YOUR ASSIGNMENT -
Nothing in the data may be changed; retype all of it.

DATA RECORDS Block Start

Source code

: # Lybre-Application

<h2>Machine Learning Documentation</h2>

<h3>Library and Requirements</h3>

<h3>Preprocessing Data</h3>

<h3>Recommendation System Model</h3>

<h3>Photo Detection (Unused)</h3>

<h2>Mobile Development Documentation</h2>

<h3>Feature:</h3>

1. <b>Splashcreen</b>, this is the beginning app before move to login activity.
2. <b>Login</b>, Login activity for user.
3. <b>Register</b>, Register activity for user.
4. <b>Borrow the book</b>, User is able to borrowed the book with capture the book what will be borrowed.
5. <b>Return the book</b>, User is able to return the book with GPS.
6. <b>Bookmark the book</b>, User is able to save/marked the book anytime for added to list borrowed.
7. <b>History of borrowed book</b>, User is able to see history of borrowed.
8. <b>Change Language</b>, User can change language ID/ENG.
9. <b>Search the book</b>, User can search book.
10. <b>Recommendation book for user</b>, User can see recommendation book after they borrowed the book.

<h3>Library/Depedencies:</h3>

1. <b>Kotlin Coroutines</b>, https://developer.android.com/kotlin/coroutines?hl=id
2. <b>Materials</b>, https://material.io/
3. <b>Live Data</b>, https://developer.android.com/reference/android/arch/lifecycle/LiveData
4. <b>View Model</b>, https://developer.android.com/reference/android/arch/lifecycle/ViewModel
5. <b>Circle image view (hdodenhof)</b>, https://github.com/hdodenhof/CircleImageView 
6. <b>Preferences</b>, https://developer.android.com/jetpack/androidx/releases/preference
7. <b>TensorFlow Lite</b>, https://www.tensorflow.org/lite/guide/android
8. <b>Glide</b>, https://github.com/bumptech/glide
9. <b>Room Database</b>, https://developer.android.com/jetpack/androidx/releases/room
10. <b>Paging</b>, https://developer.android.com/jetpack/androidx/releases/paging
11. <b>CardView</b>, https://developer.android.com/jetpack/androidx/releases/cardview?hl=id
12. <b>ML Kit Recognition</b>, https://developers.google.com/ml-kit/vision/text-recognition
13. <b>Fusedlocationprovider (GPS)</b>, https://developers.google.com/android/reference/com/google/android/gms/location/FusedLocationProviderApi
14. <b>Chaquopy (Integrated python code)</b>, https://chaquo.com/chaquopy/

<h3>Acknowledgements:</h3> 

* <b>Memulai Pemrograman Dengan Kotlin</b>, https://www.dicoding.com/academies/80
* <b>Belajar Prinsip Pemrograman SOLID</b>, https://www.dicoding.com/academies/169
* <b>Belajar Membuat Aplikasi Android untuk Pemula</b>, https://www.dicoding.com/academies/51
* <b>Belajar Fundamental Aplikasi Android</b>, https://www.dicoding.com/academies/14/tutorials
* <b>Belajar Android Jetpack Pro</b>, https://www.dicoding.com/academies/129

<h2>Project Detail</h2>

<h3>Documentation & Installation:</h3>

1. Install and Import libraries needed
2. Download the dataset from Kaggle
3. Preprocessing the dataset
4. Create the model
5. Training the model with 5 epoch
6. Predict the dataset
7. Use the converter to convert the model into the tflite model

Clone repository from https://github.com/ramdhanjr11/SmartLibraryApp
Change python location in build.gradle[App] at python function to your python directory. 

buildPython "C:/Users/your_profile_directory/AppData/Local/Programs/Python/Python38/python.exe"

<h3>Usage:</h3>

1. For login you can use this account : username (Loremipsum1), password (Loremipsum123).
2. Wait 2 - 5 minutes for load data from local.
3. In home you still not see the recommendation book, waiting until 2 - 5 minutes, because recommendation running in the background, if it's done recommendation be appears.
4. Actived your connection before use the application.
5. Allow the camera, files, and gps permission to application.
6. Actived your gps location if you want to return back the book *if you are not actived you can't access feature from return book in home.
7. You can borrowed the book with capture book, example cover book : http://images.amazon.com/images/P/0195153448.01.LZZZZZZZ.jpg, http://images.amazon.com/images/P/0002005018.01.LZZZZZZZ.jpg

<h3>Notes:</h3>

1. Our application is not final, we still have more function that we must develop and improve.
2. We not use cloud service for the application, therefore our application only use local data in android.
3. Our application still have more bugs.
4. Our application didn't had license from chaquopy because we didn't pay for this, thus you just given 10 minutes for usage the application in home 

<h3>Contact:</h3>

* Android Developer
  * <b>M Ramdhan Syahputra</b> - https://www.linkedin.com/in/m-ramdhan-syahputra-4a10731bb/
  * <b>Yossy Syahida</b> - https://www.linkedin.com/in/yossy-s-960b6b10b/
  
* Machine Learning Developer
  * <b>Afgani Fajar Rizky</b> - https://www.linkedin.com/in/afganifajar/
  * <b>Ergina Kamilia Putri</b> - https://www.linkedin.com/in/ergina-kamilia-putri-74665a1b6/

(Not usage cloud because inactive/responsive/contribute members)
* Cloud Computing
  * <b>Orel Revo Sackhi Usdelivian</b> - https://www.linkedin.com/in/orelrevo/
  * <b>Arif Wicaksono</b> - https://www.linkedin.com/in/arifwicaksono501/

DATA RECORDS Block End

EXPECTED ANSWER -
Source code

: # Lybre-Application

<h2>Machine Learning Documentation</h2>

<h3>Library and Requirements</h3>

<h3>Preprocessing Data</h3>

<h3>Recommendation System Model</h3>

<h3>Photo Detection (Unused)</h3>

<h2>Mobile Development Documentation</h2>

<h3>Feature:</h3>

1. <b>Splashcreen</b>, this is the beginning app before move to login activity.
2. <b>Login</b>, Login activity for user.
3. <b>Register</b>, Register activity for user.
4. <b>Borrow the book</b>, User is able to borrowed the book with capture the book what will be borrowed.
5. <b>Return the book</b>, User is able to return the book with GPS.
6. <b>Bookmark the book</b>, User is able to save/marked the book anytime for added to list borrowed.
7. <b>History of borrowed book</b>, User is able to see history of borrowed.
8. <b>Change Language</b>, User can change language ID/ENG.
9. <b>Search the book</b>, User can search book.
10. <b>Recommendation book for user</b>, User can see recommendation book after they borrowed the book.

<h3>Library/Depedencies:</h3>

1. <b>Kotlin Coroutines</b>, https://developer.android.com/kotlin/coroutines?hl=id
2. <b>Materials</b>, https://material.io/
3. <b>Live Data</b>, https://developer.android.com/reference/android/arch/lifecycle/LiveData
4. <b>View Model</b>, https://developer.android.com/reference/android/arch/lifecycle/ViewModel
5. <b>Circle image view (hdodenhof)</b>, https://github.com/hdodenhof/CircleImageView 
6. <b>Preferences</b>, https://developer.android.com/jetpack/androidx/releases/preference
7. <b>TensorFlow Lite</b>, https://www.tensorflow.org/lite/guide/android
8. <b>Glide</b>, https://github.com/bumptech/glide
9. <b>Room Database</b>, https://developer.android.com/jetpack/androidx/releases/room
10. <b>Paging</b>, https://developer.android.com/jetpack/androidx/releases/paging
11. <b>CardView</b>, https://developer.android.com/jetpack/androidx/releases/cardview?hl=id
12. <b>ML Kit Recognition</b>, https://developers.google.com/ml-kit/vision/text-recognition
13. <b>Fusedlocationprovider (GPS)</b>, https://developers.google.com/android/reference/com/google/android/gms/location/FusedLocationProviderApi
14. <b>Chaquopy (Integrated python code)</b>, https://chaquo.com/chaquopy/

<h3>Acknowledgements:</h3> 

* <b>Memulai Pemrograman Dengan Kotlin</b>, https://www.dicoding.com/academies/80
* <b>Belajar Prinsip Pemrograman SOLID</b>, https://www.dicoding.com/academies/169
* <b>Belajar Membuat Aplikasi Android untuk Pemula</b>, https://www.dicoding.com/academies/51
* <b>Belajar Fundamental Aplikasi Android</b>, https://www.dicoding.com/academies/14/tutorials
* <b>Belajar Android Jetpack Pro</b>, https://www.dicoding.com/academies/129

<h2>Project Detail</h2>

<h3>Documentation & Installation:</h3>

1. Install and Import libraries needed
2. Download the dataset from Kaggle
3. Preprocessing the dataset
4. Create the model
5. Training the model with 5 epoch
6. Predict the dataset
7. Use the converter to convert the model into the tflite model

Clone repository from https://github.com/ramdhanjr11/SmartLibraryApp
Change python location in build.gradle[App] at python function to your python directory. 

buildPython "C:/Users/your_profile_directory/AppData/Local/Programs/Python/Python38/python.exe"

<h3>Usage:</h3>

1. For login you can use this account : username (Loremipsum1), password (Loremipsum123).
2. Wait 2 - 5 minutes for load data from local.
3. In home you still not see the recommendation book, waiting until 2 - 5 minutes, because recommendation running in the background, if it's done recommendation be appears.
4. Actived your connection before use the application.
5. Allow the camera, files, and gps permission to application.
6. Actived your gps location if you want to return back the book *if you are not actived you can't access feature from return book in home.
7. You can borrowed the book with capture book, example cover book : http://images.amazon.com/images/P/0195153448.01.LZZZZZZZ.jpg, http://images.amazon.com/images/P/0002005018.01.LZZZZZZZ.jpg

<h3>Notes:</h3>

1. Our application is not final, we still have more function that we must develop and improve.
2. We not use cloud service for the application, therefore our application only use local data in android.
3. Our application still have more bugs.
4. Our application didn't had license from chaquopy because we didn't pay for this, thus you just given 10 minutes for usage the application in home 

<h3>Contact:</h3>

* Android Developer
  * <b>M Ramdhan Syahputra</b> - https://www.linkedin.com/in/m-ramdhan-syahputra-4a10731bb/
  * <b>Yossy Syahida</b> - https://www.linkedin.com/in/yossy-s-960b6b10b/
  
* Machine Learning Developer
  * <b>Afgani Fajar Rizky</b> - https://www.linkedin.com/in/afganifajar/
  * <b>Ergina Kamilia Putri</b> - https://www.linkedin.com/in/ergina-kamilia-putri-74665a1b6/

(Not usage cloud because inactive/responsive/contribute members)
* Cloud Computing
  * <b>Orel Revo Sackhi Usdelivian</b> - https://www.linkedin.com/in/orelrevo/
  * <b>Arif Wicaksono</b> - https://www.linkedin.com/in/arifwicaksono501/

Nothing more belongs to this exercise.